■ **Exercise requirements**
Whichever lines of the entries hold the word "Optional" should be identified and copied.

──────── Data under study ────────

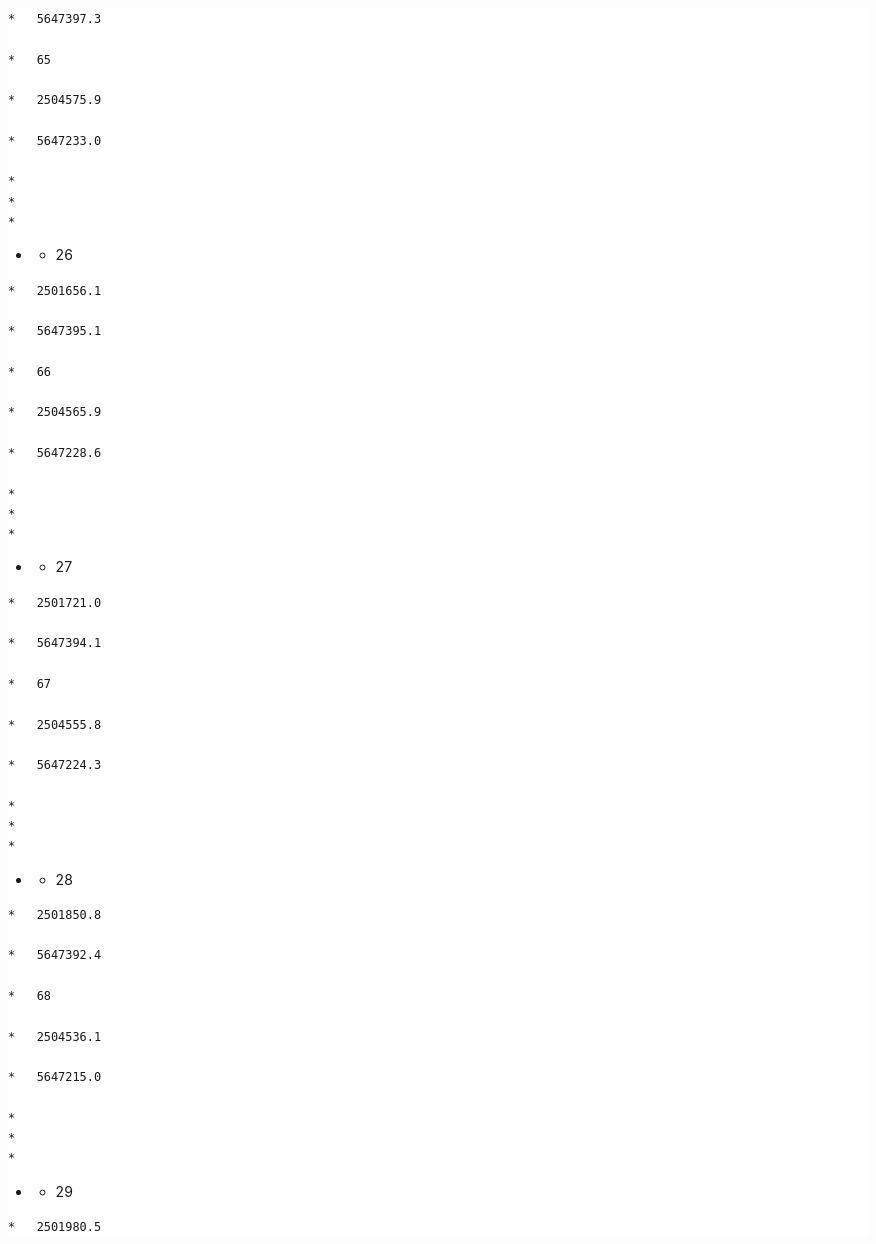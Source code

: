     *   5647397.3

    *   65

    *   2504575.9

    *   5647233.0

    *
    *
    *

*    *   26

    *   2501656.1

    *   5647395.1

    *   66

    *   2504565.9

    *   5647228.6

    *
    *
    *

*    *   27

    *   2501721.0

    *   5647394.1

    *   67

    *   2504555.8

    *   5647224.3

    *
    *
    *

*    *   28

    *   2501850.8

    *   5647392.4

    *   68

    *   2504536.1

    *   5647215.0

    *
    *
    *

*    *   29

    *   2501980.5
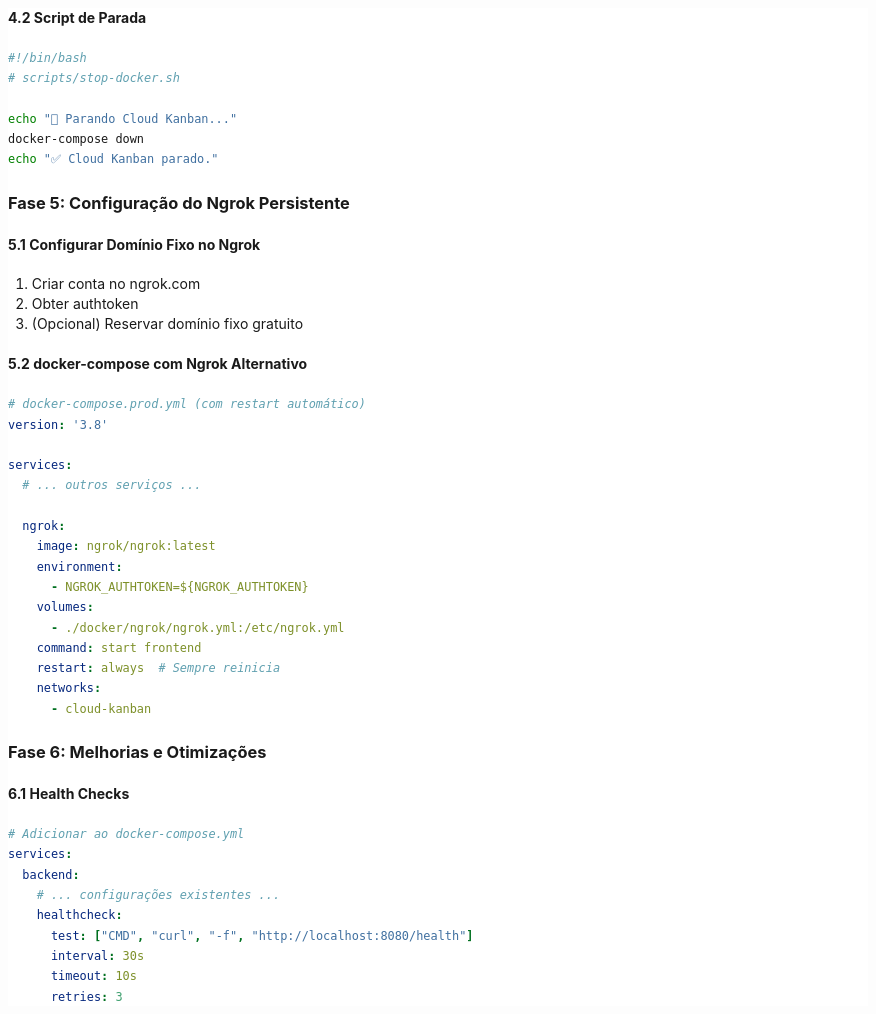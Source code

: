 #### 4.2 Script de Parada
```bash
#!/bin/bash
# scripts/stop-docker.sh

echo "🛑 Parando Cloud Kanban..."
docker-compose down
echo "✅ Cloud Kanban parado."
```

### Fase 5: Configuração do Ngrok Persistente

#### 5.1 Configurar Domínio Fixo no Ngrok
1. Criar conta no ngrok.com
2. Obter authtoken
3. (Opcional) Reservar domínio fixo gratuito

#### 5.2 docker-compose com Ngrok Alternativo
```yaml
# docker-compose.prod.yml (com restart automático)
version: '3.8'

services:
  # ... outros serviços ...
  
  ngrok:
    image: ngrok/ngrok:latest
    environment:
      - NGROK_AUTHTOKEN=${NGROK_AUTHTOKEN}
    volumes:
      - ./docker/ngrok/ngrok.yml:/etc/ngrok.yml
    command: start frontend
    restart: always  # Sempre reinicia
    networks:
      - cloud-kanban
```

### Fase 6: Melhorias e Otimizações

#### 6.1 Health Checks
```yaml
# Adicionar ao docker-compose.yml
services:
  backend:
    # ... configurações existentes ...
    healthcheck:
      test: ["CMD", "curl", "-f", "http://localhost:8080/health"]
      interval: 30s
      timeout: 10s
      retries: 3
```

────────
──────── Data under study ────────

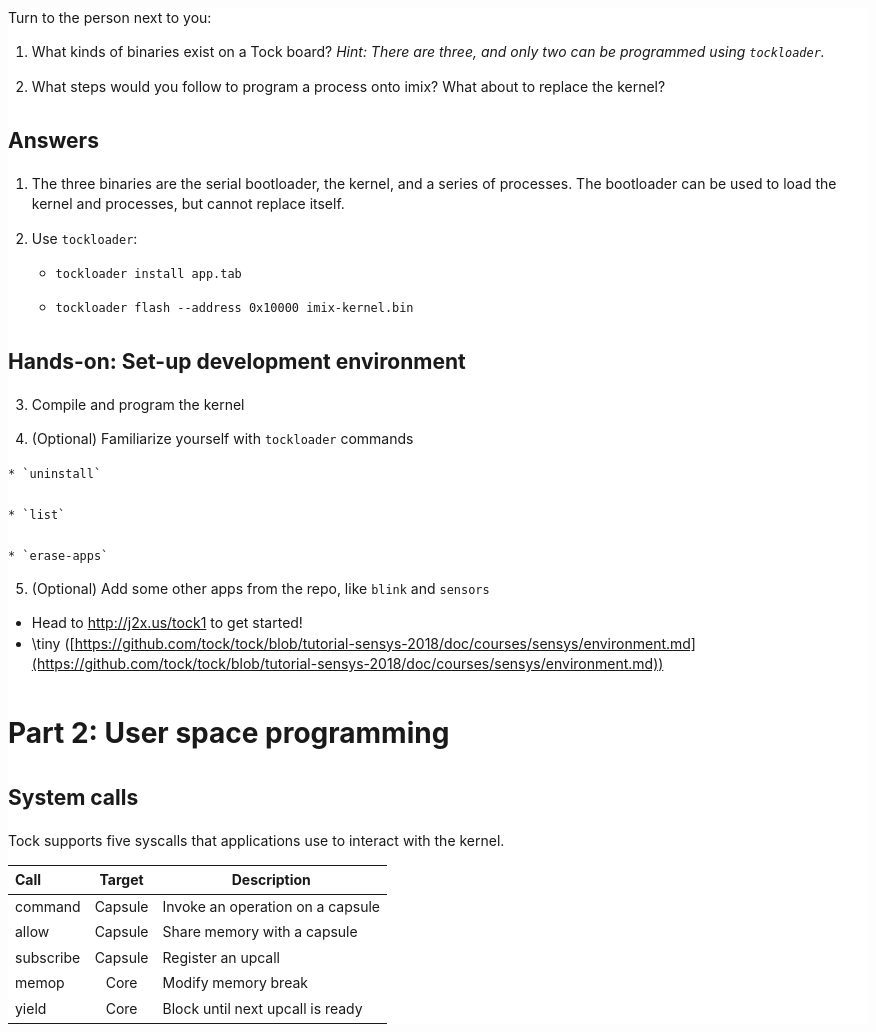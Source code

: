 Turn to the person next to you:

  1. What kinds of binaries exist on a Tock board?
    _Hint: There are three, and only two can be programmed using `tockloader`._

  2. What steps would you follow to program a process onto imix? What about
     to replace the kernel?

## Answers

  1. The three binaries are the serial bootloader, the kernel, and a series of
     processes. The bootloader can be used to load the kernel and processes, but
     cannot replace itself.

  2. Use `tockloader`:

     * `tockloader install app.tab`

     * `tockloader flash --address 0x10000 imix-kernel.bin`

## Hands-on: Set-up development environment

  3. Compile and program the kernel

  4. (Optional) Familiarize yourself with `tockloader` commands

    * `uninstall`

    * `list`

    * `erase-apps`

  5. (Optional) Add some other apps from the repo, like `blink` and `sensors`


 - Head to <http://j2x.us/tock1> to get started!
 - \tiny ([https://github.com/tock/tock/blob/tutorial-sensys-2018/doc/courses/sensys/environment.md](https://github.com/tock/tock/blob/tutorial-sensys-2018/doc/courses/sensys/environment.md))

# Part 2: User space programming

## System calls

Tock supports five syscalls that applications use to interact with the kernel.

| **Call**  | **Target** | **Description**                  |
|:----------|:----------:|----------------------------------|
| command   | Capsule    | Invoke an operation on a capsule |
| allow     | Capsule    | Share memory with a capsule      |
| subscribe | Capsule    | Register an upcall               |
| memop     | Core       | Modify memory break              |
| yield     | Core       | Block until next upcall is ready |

────────

■ **Solution to this task**
  4. (Optional) Familiarize yourself with `tockloader` commands
  5. (Optional) Add some other apps from the repo, like `blink` and `sensors`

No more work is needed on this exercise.